Exercise goal: Among the entries, find the lines with the string "real" and copy them.

Source data:
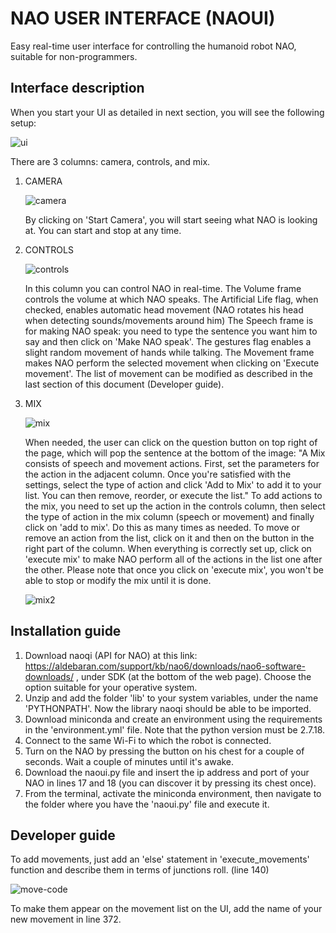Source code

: # NAO USER INTERFACE (NAOUI)
Easy real-time user interface for controlling the humanoid robot NAO, suitable for non-programmers.

## Interface description
When you start your UI as detailed in next section, you will see the following setup:

![ui](https://github.com/user-attachments/assets/d54b50b8-1588-40ed-bc8e-1fa8e399aaed)

There are 3 columns: camera, controls, and mix.
1. CAMERA
   
   ![camera](https://github.com/user-attachments/assets/99b0d571-6f7a-40c0-9aee-190e50dd1832)

   By clicking on 'Start Camera', you will start seeing what NAO is looking at. You can start and stop at any time.

3. CONTROLS
   
   ![controls](https://github.com/user-attachments/assets/91ca1598-39d4-4b7f-ad0d-0cd862d869ae)
   
   In this column you can control NAO in real-time.
   The Volume frame controls the volume at which NAO speaks.
   The Artificial Life flag, when checked, enables automatic head movement (NAO rotates his head when detecting sounds/movements around him)
   The Speech frame is for making NAO speak: you need to type the sentence you want him to say and then click on 'Make NAO speak'. The gestures flag enables a slight random movement of hands while talking.
   The Movement frame makes NAO perform the selected movement when clicking on 'Execute movement'. The list of movement can be modified as described in the last section of this document (Developer guide).

5. MIX
   
   ![mix](https://github.com/user-attachments/assets/6325f739-c015-453c-87a9-4c9a4d6a96f7)
   
   When needed, the user can click on the question button on top right of the page, which will pop the sentence at the bottom of the image: "A Mix consists of speech and movement actions. First, set the       parameters for the action in the adjacent column. Once you're satisfied with the settings, select the type of action and click 'Add to Mix' to add it to your list. You can then remove, reorder, or execute the list."
   To add actions to the mix, you need to set up the action in the controls column, then select the type of action in the mix column (speech or movement) and finally click on 'add to mix'. Do this as many times as needed. To move or remove an action from the list, click on it and then on the button in the right part of the column.
   When everything is correctly set up, click on 'execute mix' to make NAO perform all of the actions in the list one after the other. Please note that once you click on 'execute mix', you won't be able to stop or modify the mix until it is done.
   
   ![mix2](https://github.com/user-attachments/assets/bdc0dfb6-888b-4ca4-95f0-378cf9888ea9)



## Installation guide
1. Download naoqi (API for NAO) at this link: https://aldebaran.com/support/kb/nao6/downloads/nao6-software-downloads/ , under SDK (at the bottom of the web page). Choose the option suitable for your operative system.
2. Unzip and add the folder 'lib' to your system variables, under the name 'PYTHONPATH'. Now the library naoqi should be able to be imported.
3. Download miniconda and create an environment using the requirements in the 'environment.yml' file. Note that the python version must be 2.7.18.
4. Connect to the same Wi-Fi to which the robot is connected.
5. Turn on the NAO by pressing the button on his chest for a couple of seconds. Wait a couple of minutes until it's awake.
6. Download the naoui.py file and insert the ip address and port of your NAO in lines 17 and 18 (you can discover it by pressing its chest once).
7. From the terminal, activate the miniconda environment, then navigate to the folder where you have the 'naoui.py' file and execute it.

## Developer guide
To add movements, just add an 'else' statement in 'execute_movements' function and describe them in terms of junctions roll. (line 140)

![move-code](https://github.com/user-attachments/assets/be920539-b51a-4259-90e3-e12fb1d56667)

To make them appear on the movement list on the UI, add the name of your new movement in line 372.



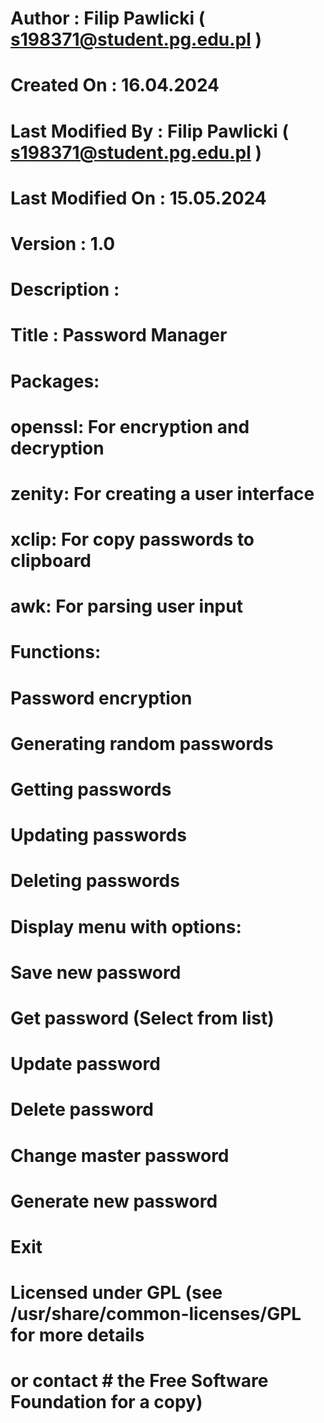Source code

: # Author           : Filip Pawlicki ( s198371@student.pg.edu.pl )
# Created On       : 16.04.2024
# Last Modified By : Filip Pawlicki ( s198371@student.pg.edu.pl )
# Last Modified On : 15.05.2024 
# Version          : 1.0
#
# Description      :
#
# Title : Password Manager
#
# Packages:
#
# 	openssl: For encryption and decryption
# 	zenity: For creating a user interface
#	xclip: For copy passwords to clipboard
#	awk: For parsing user input
#
# Functions:
#
# 	Password encryption
# 	Generating random passwords
# 	Getting passwords
# 	Updating passwords
# 	Deleting passwords
#
# Display menu with options:
#
# 	Save new password
# 	Get password (Select from list)
# 	Update password
# 	Delete password
# 	Change master password
# 	Generate new password
# 	Exit
#
# Licensed under GPL (see /usr/share/common-licenses/GPL for more details
# or contact # the Free Software Foundation for a copy)


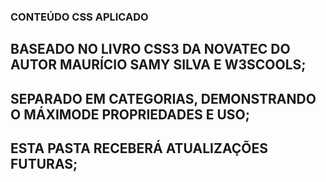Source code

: ### CONTEÚDO CSS APLICADO

## BASEADO NO LIVRO CSS3 DA NOVATEC DO AUTOR MAURÍCIO SAMY SILVA E W3SCOOLS;

## SEPARADO EM CATEGORIAS, DEMONSTRANDO O MÁXIMODE PROPRIEDADES E USO;

## ESTA PASTA RECEBERÁ ATUALIZAÇÕES FUTURAS;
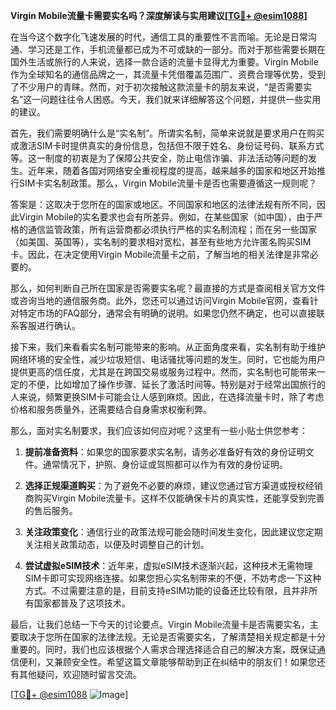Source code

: **Virgin Mobile流量卡需要实名吗？深度解读与实用建议[[TG💪+ @esim1088](https://t.me/s/esim1088)]**

在当今这个数字化飞速发展的时代，通信工具的重要性不言而喻。无论是日常沟通、学习还是工作，手机流量都已成为不可或缺的一部分。而对于那些需要长期在国外生活或旅行的人来说，选择一款合适的流量卡显得尤为重要。Virgin Mobile作为全球知名的通信品牌之一，其流量卡凭借覆盖范围广、资费合理等优势，受到了不少用户的青睐。然而，对于初次接触这款流量卡的朋友来说，“是否需要实名”这一问题往往令人困惑。今天，我们就来详细解答这个问题，并提供一些实用的建议。

首先，我们需要明确什么是“实名制”。所谓实名制，简单来说就是要求用户在购买或激活SIM卡时提供真实的身份信息，包括但不限于姓名、身份证号码、联系方式等。这一制度的初衷是为了保障公共安全，防止电信诈骗、非法活动等问题的发生。近年来，随着各国对网络安全重视程度的提高，越来越多的国家和地区开始推行SIM卡实名制政策。那么，Virgin Mobile流量卡是否也需要遵循这一规则呢？

答案是：这取决于您所在的国家或地区。不同国家和地区的法律法规有所不同，因此Virgin Mobile的实名要求也会有所差异。例如，在某些国家（如中国），由于严格的通信监管政策，所有运营商都必须执行严格的实名制流程；而在另一些国家（如美国、英国等），实名制的要求相对宽松，甚至有些地方允许匿名购买SIM卡。因此，在决定使用Virgin Mobile流量卡之前，了解当地的相关法律是非常必要的。

那么，如何判断自己所在国家是否需要实名呢？最直接的方式是查阅相关官方文件或咨询当地的通信服务商。此外，您还可以通过访问Virgin Mobile官网，查看针对特定市场的FAQ部分，通常会有明确的说明。如果您仍然不确定，也可以直接联系客服进行确认。

接下来，我们来看看实名制可能带来的影响。从正面角度来看，实名制有助于维护网络环境的安全性，减少垃圾短信、电话骚扰等问题的发生。同时，它也能为用户提供更高的信任度，尤其是在跨国交易或服务过程中。然而，实名制也可能带来一定的不便，比如增加了操作步骤、延长了激活时间等。特别是对于经常出国旅行的人来说，频繁更换SIM卡可能会让人感到麻烦。因此，在选择流量卡时，除了考虑价格和服务质量外，还需要结合自身需求权衡利弊。

那么，面对实名制要求，我们应该如何应对呢？这里有一些小贴士供您参考：

1. **提前准备资料**：如果您的国家要求实名制，请务必准备好有效的身份证明文件。通常情况下，护照、身份证或驾照都可以作为有效的身份证明。

2. **选择正规渠道购买**：为了避免不必要的麻烦，建议您通过官方渠道或授权经销商购买Virgin Mobile流量卡。这样不仅能确保卡片的真实性，还能享受到完善的售后服务。

3. **关注政策变化**：通信行业的政策法规可能会随时间发生变化，因此建议您定期关注相关政策动态，以便及时调整自己的计划。

4. **尝试虚拟eSIM技术**：近年来，虚拟eSIM技术逐渐兴起，这种技术无需物理SIM卡即可实现网络连接。如果您担心实名制带来的不便，不妨考虑一下这种方式。不过需要注意的是，目前支持eSIM功能的设备还比较有限，且并非所有国家都普及了这项技术。

最后，让我们总结一下今天的讨论要点。Virgin Mobile流量卡是否需要实名，主要取决于您所在国家的法律法规。无论是否需要实名，了解清楚相关规定都是十分重要的。同时，我们也应该根据个人需求合理选择适合自己的解决方案，既保证通信便利，又兼顾安全性。希望这篇文章能够帮助到正在纠结中的朋友们！如果您还有其他疑问，欢迎随时留言交流。

[[TG💪+ @esim1088](https://t.me/s/esim1088) ![Image](https://i.postimg.cc/4NQfJmqS/Snipaste-2025-05-13-00-14-12.png)]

Output of the task:
Easy real-time user interface for controlling the humanoid robot NAO, suitable for non-programmers.
   In this column you can control NAO in real-time.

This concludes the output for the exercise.